7. The connection cable production line according to claim 1, wherein: the hot blast stove (721) comprises a closed heating cavity (7213) provided with a single feed inlet (7212); a circulating air duct (7214) is arranged on the heating cavity (7213), and a circulating fan (7215) and an electric heating body (7211) are arranged in the circulating air duct (7214);

the insulation sleeve stirring mechanism comprises stirring clamping hands (722) which are arranged in front of a furnace gate of the hot blast furnace (721) in a lifting mode, the stirring clamping hands (722) comprise stirring clamping parts (7221) which are symmetrically arranged and driven by a sliding rail and an electric pushing cylinder to slide in opposite directions, and semicircular holes are formed in the stirring clamping parts (7221); the toggle clamp (722) is arranged right above the thermal shrinkage rack (71) in a lifting manner through a toggle lifting cylinder (7222) which is vertically arranged.

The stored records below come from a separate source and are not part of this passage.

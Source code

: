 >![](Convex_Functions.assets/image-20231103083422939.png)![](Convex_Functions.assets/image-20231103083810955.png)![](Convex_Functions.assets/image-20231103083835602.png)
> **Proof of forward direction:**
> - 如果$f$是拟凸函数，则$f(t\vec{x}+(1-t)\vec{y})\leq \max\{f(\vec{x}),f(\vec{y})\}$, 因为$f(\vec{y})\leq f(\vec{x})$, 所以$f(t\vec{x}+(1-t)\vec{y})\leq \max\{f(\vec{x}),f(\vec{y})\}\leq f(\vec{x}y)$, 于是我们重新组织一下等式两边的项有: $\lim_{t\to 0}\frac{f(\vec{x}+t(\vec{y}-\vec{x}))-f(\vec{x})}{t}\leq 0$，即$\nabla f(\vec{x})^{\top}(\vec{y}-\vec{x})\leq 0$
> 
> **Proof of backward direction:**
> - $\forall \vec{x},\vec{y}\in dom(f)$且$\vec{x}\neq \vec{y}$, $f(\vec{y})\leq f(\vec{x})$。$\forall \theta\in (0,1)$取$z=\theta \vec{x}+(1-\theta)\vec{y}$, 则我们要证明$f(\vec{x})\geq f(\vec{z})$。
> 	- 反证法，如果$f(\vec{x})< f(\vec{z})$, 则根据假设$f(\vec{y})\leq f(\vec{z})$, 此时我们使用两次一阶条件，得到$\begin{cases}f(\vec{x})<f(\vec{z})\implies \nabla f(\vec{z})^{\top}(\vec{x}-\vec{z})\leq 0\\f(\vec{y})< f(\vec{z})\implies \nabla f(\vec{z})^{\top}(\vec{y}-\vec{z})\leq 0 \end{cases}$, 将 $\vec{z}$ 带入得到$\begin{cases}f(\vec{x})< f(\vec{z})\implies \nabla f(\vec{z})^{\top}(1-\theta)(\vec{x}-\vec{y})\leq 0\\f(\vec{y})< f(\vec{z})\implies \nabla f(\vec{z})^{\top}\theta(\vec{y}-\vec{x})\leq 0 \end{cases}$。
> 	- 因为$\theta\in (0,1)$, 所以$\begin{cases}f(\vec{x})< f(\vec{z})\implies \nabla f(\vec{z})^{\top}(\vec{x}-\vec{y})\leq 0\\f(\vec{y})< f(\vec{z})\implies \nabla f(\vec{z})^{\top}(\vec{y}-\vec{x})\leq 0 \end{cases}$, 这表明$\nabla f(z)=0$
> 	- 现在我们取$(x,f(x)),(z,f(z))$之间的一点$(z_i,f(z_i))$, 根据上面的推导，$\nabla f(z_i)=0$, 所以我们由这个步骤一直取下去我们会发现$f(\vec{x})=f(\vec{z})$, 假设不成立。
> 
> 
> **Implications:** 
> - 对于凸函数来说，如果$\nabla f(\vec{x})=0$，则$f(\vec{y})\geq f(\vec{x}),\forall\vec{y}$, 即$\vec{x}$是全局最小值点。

8. The production process of the connecting electric cable is characterized by comprising the following steps of: the production process of the connecting electric cable is realized based on the manufacturing production line of the connecting electric cable of any one of the claims 1 to 7, and comprises the following steps:

step one, paying off a cable, namely gradually releasing the cable from a cable reel through a cable paying-off device (1);

cutting and peeling, namely enabling the cable released from the cable roll to enter a cutting and peeling device (2), cutting the cable according to the length of the lead, and peeling the insulation covers at two ends of the cut cable;

step three, conveying the cable, namely moving the cut and peeled cable to a grabbing position of a mechanical grabbing hand (42) of a cable grabbing device (4) through a cable conveying device (3); the mechanical gripper (42) grips the cable and conveys it to the nesting device (5);

step four, laser marking, wherein a mechanical gripper (42) releases a cable to a cable clamping device (8) on a sleeving rack (51), and a laser marking machine (53) etches a production mark on a cable sheath;

sleeving the insulating sleeve, wherein the insulating sleeve is sleeved at two ends of the cable by a sleeving system (52) of the sleeving device (5);

step six, crimping copper noses, wherein a mechanical gripper (42) grabs a cable with insulating sleeves sleeved at two ends from a cable clamping device (8) of the sleeving device (5) and conveys the cable to a crimping machine (6), and crimping the copper noses at two ends of the cable;

Step seven, heat-shrinking the insulating sleeve, the mechanical gripper (42) grabs the cable with the insulating sleeve sleeved at the two ends and the copper nose crimped from the cable clamping device (8) of the crimping machine (6), conveys the cable to the heat-shrinking system (7), and heat-shrinking the insulating sleeve to form;

and step eight, collecting, namely grabbing the produced cable leads at the two ends from a cable clamping device (8) of the thermal shrinkage system (7) by a mechanical gripper (42), and conveying the cable leads to a collecting table (9) for counting and collecting.